Malaysian crude palm oil futures rose on Monday as investors grew concerned over hot weather hurting the South American soy crop, which could potentially limit global supplies of edible oil. Gains were still muted on a sell-off in Asian financial markets, driven by worries of instability in the unpredictable state of North Korea and its nuclear programme after the death of leader Kim Jong-il, announced on Monday.
Traders said financial markets' focus on Kim Jong-il's death could shift back to possible credit rating downgrades of several European countries that could disrupt progress in resolving the debt crisis and stall global economic growth. "There is some spillover from equities markets' downtrend into palm oil. Eventually, the market will also have to turn back to its own fundamentals of slowing exports and production," said a trader with a foreign commodities brokerage.

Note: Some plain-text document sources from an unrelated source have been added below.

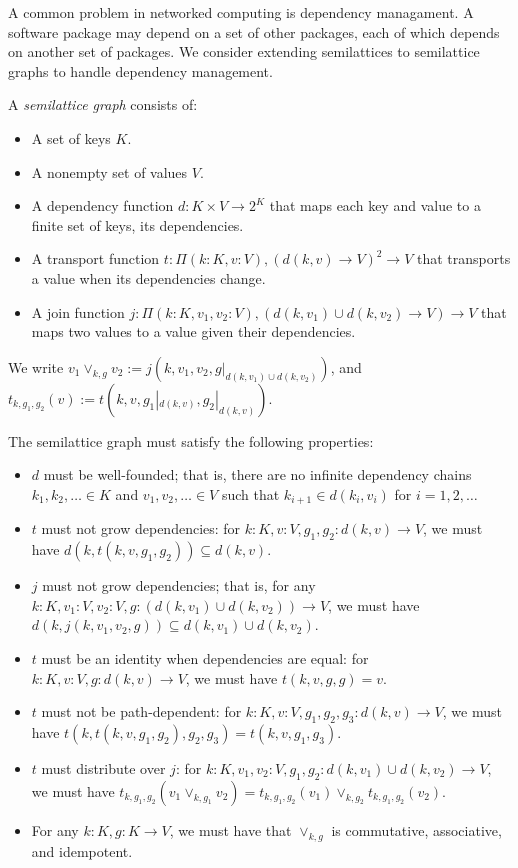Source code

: \documentclass{article}
\begin{document}
        A common problem in networked computing is dependency managament. A software package may depend on a set of other packages, each of which depends on another set of packages. We consider extending semilattices to semilattice graphs to handle dependency management.
        
        A \emph{semilattice graph} consists of:

        \begin{itemize}
            \item A set of keys $K$.
            \item A nonempty set of values $V$.
            \item A dependency function $d : K \times V \rightarrow 2^K$ that maps each key and value to a finite set of keys, its dependencies.
            \item A transport function $t : \Pi (k : K, v : V), (d(k, v) \rightarrow V)^2 \rightarrow V$ that transports a value when its dependencies change.
            \item A join function $j : \Pi (k : K, v_1, v_2 : V), (d(k, v_1) \cup d(k, v_2) \rightarrow V) \rightarrow V$ that maps two values to a value given their dependencies.
        \end{itemize}

        We write $v_1 \vee_{k, g} v_2 := j(k, v_1, v_2, g|_{d(k, v_1) \cup d(k, v_2)})$, and $t_{k, g_1, g_2}(v) := t(k, v, g_1|_{d(k, v)}, g_2|_{d(k, v)})$.

        The semilattice graph must satisfy the following properties:

        \begin{itemize}
            \item $d$ must be well-founded; that is, there are no infinite dependency chains $k_1, k_2, \ldots \in K$ and $v_1, v_2, \ldots \in V$ such that $k_{i+1} \in d(k_i, v_i)$ for $i = 1, 2, \ldots$
            \item $t$ must not grow dependencies: for $k : K, v : V, g_1, g_2 : d(k, v) \rightarrow V$, we must have $d(k, t(k, v, g_1, g_2)) \subseteq d(k, v)$.
            \item $j$ must not grow dependencies; that is, for any $k : K, v_1 : V, v_2: V, g: (d(k, v_1) \cup d(k, v_2)) \rightarrow V$, we must have $d(k, j(k, v_1, v_2, g)) \subseteq d(k, v_1) \cup d(k, v_2)$.
            \item $t$ must be an identity when dependencies are equal: for $k : K, v : V, g : d(k, v) \rightarrow V$, we must have $t(k, v, g, g) = v$.
            \item $t$ must not be path-dependent: for $k : K, v : V, g_1, g_2, g_3 : d(k, v) \rightarrow V$, we must have $t(k, t(k, v, g_1, g_2), g_2, g_3) = t(k, v, g_1, g_3)$.
            \item $t$ must distribute over $j$: for $k : K, v_1, v_2 : V, g_1, g_2 : d(k, v_1) \cup d(k, v_2) \rightarrow V$, we must have $t_{k, g_1, g_2}(v_1 \vee_{k, g_1} v_2) = t_{k, g_1, g_2}(v_1) \vee_{k, g_2} t_{k, g_1, g_2}(v_2)$.
            \item For any $k: K, g : K \rightarrow V$, we must have that $\vee_{k, g}$ is commutative, associative, and idempotent.
        \end{itemize}
\end{document}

Benchmark March palm oil futures on the Bursa Malaysia Derivatives Exchange settled up 1.2 percent at 3,020 ringgit ($950). Traded volumes stood at 16,811 lots of 25 tonnes each, compared with the usual 12,500 lots on investor caution over the possible tensions in the Korean peninsula and Europe downgrade fears.

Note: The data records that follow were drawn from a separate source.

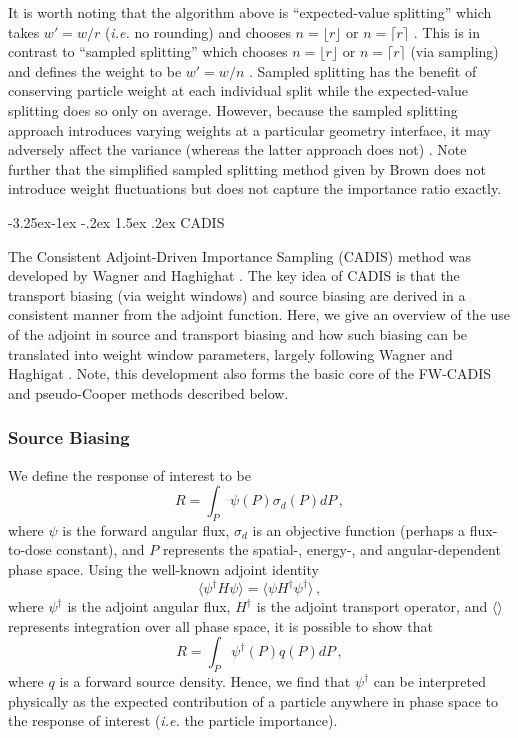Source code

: \documentclass[letter,11pt]{article}
\makeatletter
\renewcommand\subsection{\@startsection{subsection}{2}{\z@}%
                                {-3.25ex\@plus -1ex \@minus -.2ex}%
                                {1.5ex \@plus .2ex}%
                                {\normalfont\itshape\bf}}
\newcommand{\ie}{{\it i.e. }}
\makeatother
\begin{document}
It is worth noting that the algorithm above is  ``expected-value splitting'' which takes $ w' = w/r$ (\ie no rounding) and  chooses $n = \lfloor r \rfloor $ or $ n= \lceil r \rceil$ \cite{booth1985mcv}.  This is in contrast to ``sampled splitting'' which chooses  $n = \lfloor r \rfloor$ or $ n = \lceil r \rceil$ (via sampling) and  defines the weight to be $w'=w/n$ \cite{booth1985mcv}.   Sampled splitting has the benefit of conserving particle weight at each individual split while the expected-value splitting does so only on average.  However, because the sampled splitting approach introduces varying weights at a particular geometry interface, it may adversely affect the variance (whereas the latter approach does not) \cite{haghighat2003mcv}.  Note further that the simplified sampled splitting method given by Brown \cite{brown2005fmc} does not introduce weight fluctuations but does not capture the importance ratio exactly.

\subsection{CADIS}

The Consistent Adjoint-Driven Importance Sampling (CADIS) method was developed by Wagner and Haghighat \cite{wagner1998avr}.  The key idea of CADIS is that the transport biasing (via weight windows) and source biasing are derived in a consistent manner from the adjoint function.  Here, we give an overview of the use of the adjoint in source and transport biasing and how such biasing can be translated into weight window parameters, largely following Wagner and Haghigat \cite{wagner1998avr}.  Note, this development also forms the basic core of the FW-CADIS and pseudo-Cooper methods described below.

\subsubsection{Source Biasing}

We define the response of interest to be
\begin{equation}
 R = \int_P \psi (P) \sigma_d(P)dP \, ,
\end{equation}
where $\psi$ is the forward angular flux, $\sigma_d$ is an objective function (perhaps a flux-to-dose constant), and $P$ represents the spatial-, energy-, and angular-dependent phase space.  Using the well-known adjoint identity
\begin{equation}
 \langle \psi^\dag H \psi \rangle = \langle \psi H^\dag \psi^\dag \rangle \, ,
\end{equation}
where $\psi^\dag$ is the adjoint angular flux, $H^\dag$ is the adjoint transport operator, and  $\langle \rangle$ represents integration over all phase space, it is possible to show that 
\begin{equation}
 R = \int_P \psi^\dag (P) q(P)dP \, ,
\end{equation}
where $q$ is a forward source density.  Hence, we find that $\psi^\dag$ can be interpreted physically as the expected contribution of a particle anywhere in phase space to the response of interest (\ie the particle importance).
\end{document}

Malaysia's weather office raised its weather warning to orange, saying heavy rains would continue until Thursday in parts of the key oil palm growing state of Johor that accounts for almost a fifth of national output. Seasonally weaker yields and monsoon rains in No 2 producer Malaysia have brought production in the first fifteen days in December lower by 14.5 percent, traders and planters said.

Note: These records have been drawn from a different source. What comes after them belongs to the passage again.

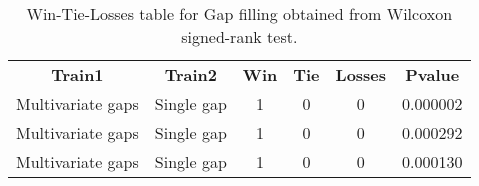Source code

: \begin{table}
\centering
\caption{Win-Tie-Losses table for Gap filling obtained from Wilcoxon signed-rank test.}
\label{tab:gap_filling_training_data_comparison}
\begin{tabular}{|c|c|c|c|c|c|}
\toprule
   \textbf{Train1} & \textbf{Train2} &  \textbf{Win} &  \textbf{Tie} &  \textbf{Losses} &  \textbf{Pvalue} \\
 Multivariate gaps &      Single gap &             1 &             0 &                0 &         0.000002 \\
\midrule
 Multivariate gaps &      Single gap &             1 &             0 &                0 &         0.000292 \\
 Multivariate gaps &      Single gap &             1 &             0 &                0 &         0.000130 \\
\bottomrule
\end{tabular}
\end{table}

That signals overall production this month will go well below the 14.8 percent decline seen in November, possibly propping up prices that have fallen more than 21 percent so far this year. But exports from Malaysia are also falling as top buyers slow orders before the year end, freeing up some space for palm oil stocks that have started to tighten a little. Cargo surveyors will report December 1-20 export data on Tuesday. The market says exports during this period may have fallen about 11 percent to 920,000 tonnes from 1.04 million tonnes in November 1-20.
Brent crude futures fell below $103 on Monday, as ongoing concerns over the euro zone debt crisis and the prospect of regional instability after the death of North Korea's leader weighed on riskier assets. US soyoil for January delivery climbed 0.8 percent in Asian trade on concerns of dry weather in parts of Brazil and Argentine raised concerns of tight supply. Initially the market fell on higher US dollar clouding the appeal of US priced commodities. The most active September 2012 soyoil contract on China's Dalian commodity exchange also rose.